Goal of the exercise:
In the records below, some lines contain the word "확인하는". Copy each of them.

Data provided:
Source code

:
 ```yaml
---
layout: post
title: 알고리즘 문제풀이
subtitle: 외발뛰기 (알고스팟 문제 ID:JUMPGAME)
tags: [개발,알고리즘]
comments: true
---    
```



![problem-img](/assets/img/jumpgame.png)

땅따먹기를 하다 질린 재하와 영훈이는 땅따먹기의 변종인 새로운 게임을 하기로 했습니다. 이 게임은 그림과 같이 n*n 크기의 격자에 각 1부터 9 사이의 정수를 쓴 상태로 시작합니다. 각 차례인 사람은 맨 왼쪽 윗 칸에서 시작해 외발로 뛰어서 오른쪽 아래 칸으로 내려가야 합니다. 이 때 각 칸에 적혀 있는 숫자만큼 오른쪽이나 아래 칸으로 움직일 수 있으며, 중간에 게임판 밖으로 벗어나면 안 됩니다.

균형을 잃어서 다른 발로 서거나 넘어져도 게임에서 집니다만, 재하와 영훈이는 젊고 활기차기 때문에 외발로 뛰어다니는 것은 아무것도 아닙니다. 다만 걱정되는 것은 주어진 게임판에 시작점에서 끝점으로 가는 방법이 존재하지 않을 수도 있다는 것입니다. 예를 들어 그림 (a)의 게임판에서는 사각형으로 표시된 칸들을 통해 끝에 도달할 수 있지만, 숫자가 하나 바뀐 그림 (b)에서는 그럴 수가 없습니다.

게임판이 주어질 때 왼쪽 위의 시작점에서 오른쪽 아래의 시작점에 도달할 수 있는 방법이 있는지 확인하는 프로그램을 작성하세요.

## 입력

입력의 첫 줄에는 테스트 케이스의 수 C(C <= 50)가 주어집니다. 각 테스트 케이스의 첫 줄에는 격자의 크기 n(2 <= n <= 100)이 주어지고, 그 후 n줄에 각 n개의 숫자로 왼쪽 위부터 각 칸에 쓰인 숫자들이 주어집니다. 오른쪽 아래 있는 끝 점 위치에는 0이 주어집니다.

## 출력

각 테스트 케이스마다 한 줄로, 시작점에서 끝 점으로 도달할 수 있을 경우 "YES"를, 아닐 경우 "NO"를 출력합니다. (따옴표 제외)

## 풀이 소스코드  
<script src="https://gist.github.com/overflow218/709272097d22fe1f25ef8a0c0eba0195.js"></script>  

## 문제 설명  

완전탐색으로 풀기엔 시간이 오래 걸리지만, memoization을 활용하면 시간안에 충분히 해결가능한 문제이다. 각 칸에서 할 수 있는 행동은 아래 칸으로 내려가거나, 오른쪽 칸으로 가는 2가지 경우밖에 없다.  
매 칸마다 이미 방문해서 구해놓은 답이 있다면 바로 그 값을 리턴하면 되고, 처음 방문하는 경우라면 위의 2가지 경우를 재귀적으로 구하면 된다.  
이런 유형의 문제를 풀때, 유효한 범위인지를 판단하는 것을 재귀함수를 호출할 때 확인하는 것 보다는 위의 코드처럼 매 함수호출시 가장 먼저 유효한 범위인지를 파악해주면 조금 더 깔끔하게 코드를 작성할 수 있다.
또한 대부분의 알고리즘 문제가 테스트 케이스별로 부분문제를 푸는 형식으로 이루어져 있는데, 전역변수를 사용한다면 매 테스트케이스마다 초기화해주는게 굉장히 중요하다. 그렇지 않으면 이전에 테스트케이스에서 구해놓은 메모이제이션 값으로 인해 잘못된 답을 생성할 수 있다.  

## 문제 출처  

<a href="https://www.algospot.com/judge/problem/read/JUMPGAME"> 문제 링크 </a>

Output for this task:
게임판이 주어질 때 왼쪽 위의 시작점에서 오른쪽 아래의 시작점에 도달할 수 있는 방법이 있는지 확인하는 프로그램을 작성하세요.
이런 유형의 문제를 풀때, 유효한 범위인지를 판단하는 것을 재귀함수를 호출할 때 확인하는 것 보다는 위의 코드처럼 매 함수호출시 가장 먼저 유효한 범위인지를 파악해주면 조금 더 깔끔하게 코드를 작성할 수 있다.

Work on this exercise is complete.